Exercise details — Copy every line in the listing that contains "documentclass".
####
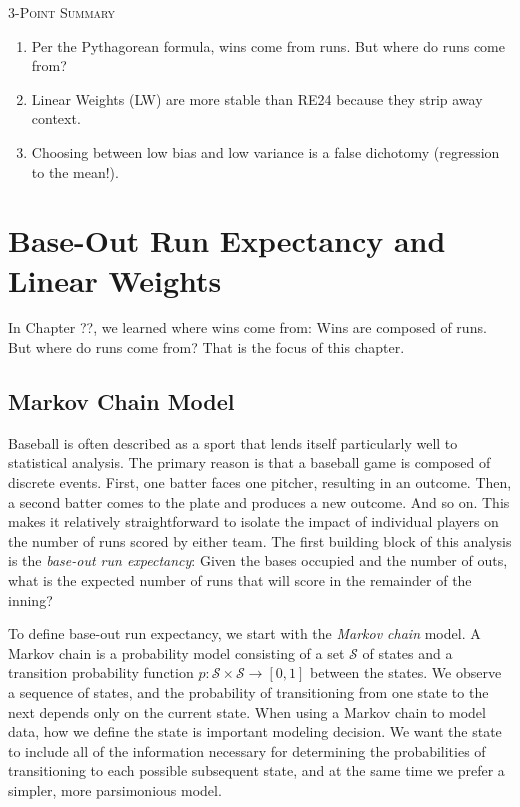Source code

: \documentclass{article}
\begin{document}
\begin{framed}
  \textsc{3-Point Summary}
  \begin{enumerate}
    \item Per the Pythagorean formula, wins come from runs. But where do runs come from?
    \item Linear Weights (LW) are more stable than RE24 because they strip away context.
    \item Choosing between low bias and low variance is a false dichotomy (regression to the mean!).
  \end{enumerate}
\end{framed}

  \setcounter{section}{1}
  \section{\sc Base-Out Run Expectancy and Linear Weights}

    In Chapter ??, we learned where wins come from: Wins are composed of runs. But where do runs come from? That is the focus of this chapter.

    \subsection{\sc Markov Chain Model}

      Baseball is often described as a sport that lends itself particularly well to statistical analysis. The primary reason is that a baseball game is composed of discrete events. First, one batter faces one pitcher, resulting in an outcome. Then, a second batter comes to the plate and produces a new outcome. And so on. This makes it relatively straightforward to isolate the impact of individual players on the number of runs scored by either team. The first building block of this analysis is the {\it base-out run expectancy}: Given the bases occupied and the number of outs, what is the expected number of runs that will score in the remainder of the inning?

      To define base-out run expectancy, we start with the {\it Markov chain} model. A Markov chain is a probability model consisting of a set $\mathcal S$ of states and a transition probability function $p : \mathcal S \times \mathcal S \rightarrow [0, 1]$ between the states. We observe a sequence of states, and the probability of transitioning from one state to the next depends only on the current state. When using a Markov chain to model data, how we define the state is important modeling decision. We want the state to include all of the information necessary for determining the probabilities of transitioning to each possible subsequent state, and at the same time we prefer a simpler, more parsimonious model.
\end{document}
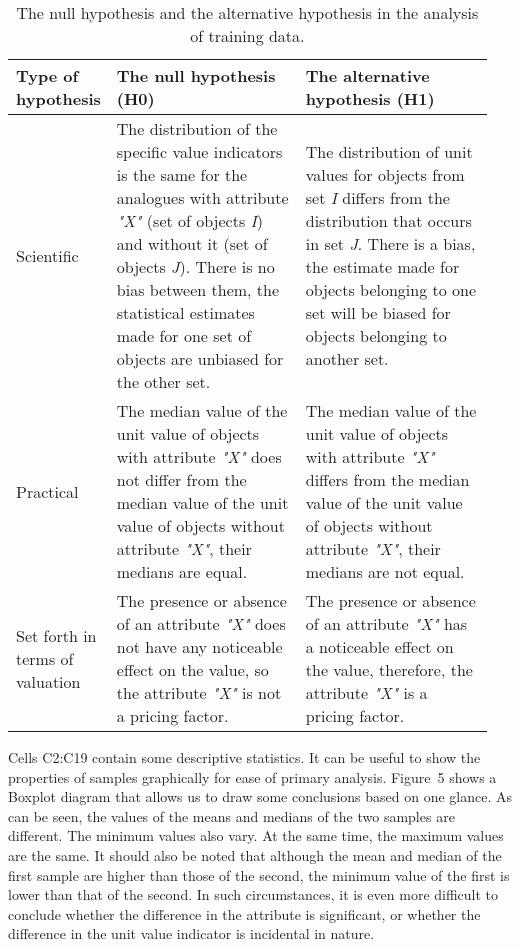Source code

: \documentclass[]{scrreprt}
\begin{document}
\begin{table}[htp]
	\caption{The null hypothesis and the alternative hypothesis in the analysis of training data.}  \label{tab:nul-alt-hypothesis-variants}
	\centering
	\begin{tabularx}{\textwidth}{p{0.15\linewidth} p{0.4\linewidth} p{0.4\linewidth}} 
		\hline
		Type of hypothesis&The null hypothesis (H0)&The alternative hypothesis (H1)\\
		\hline
		Scientific&The distribution of the specific value indicators is the same for the analogues with attribute \textit{"X"} (set of objects \textit{I}) and without it (set of objects \textit{J}). There is no bias between them, the statistical estimates made for one set of objects are unbiased for the other set.&The distribution of unit values for objects from set \textit{I} differs from the distribution that occurs in set \textit{J}. There is a bias, the estimate made for objects belonging to one set will be biased for objects belonging to another set.\\
		\hline
		Practical&The median value of the unit value of objects with attribute \textit{"X"} does not differ from the median value of the unit value of objects without attribute \textit{"X"}, their medians are equal.&The median value of the unit value of objects with attribute \textit{"X"} differs from the median value of the unit value of objects without attribute \textit{"X"}, their medians are not equal.\\
		\hline
		Set forth in terms of valuation&The presence or absence of an attribute  \textit{"X"} does not have any noticeable effect on the value, so the attribute \textit{"X"} is not a pricing factor.&The presence or absence of an attribute \textit{"X"} has a noticeable effect on the value, therefore, the attribute \textit{"X"} is a pricing factor.\\ \hline
	\end{tabularx}
\end{table}
%
Cells C2:C19 contain some descriptive statistics. It can be useful to show the properties of samples graphically for ease of primary analysis. Figure~5 shows a Boxplot diagram that allows us to draw some conclusions based on one glance. As can be seen, the values of the means and medians of the two samples are different. The minimum values also vary. At the same time, the maximum values are the same. It should also be noted that although the mean and median of the first sample are higher than those of the second, the minimum value of the first is lower than that of the second. In such circumstances, it is even more difficult to conclude whether the difference in the attribute is significant, or whether the difference in the unit value indicator is incidental in nature.
\end{document}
####
Answer box —
: \documentclass{article}
: \documentclass[]{scrreprt}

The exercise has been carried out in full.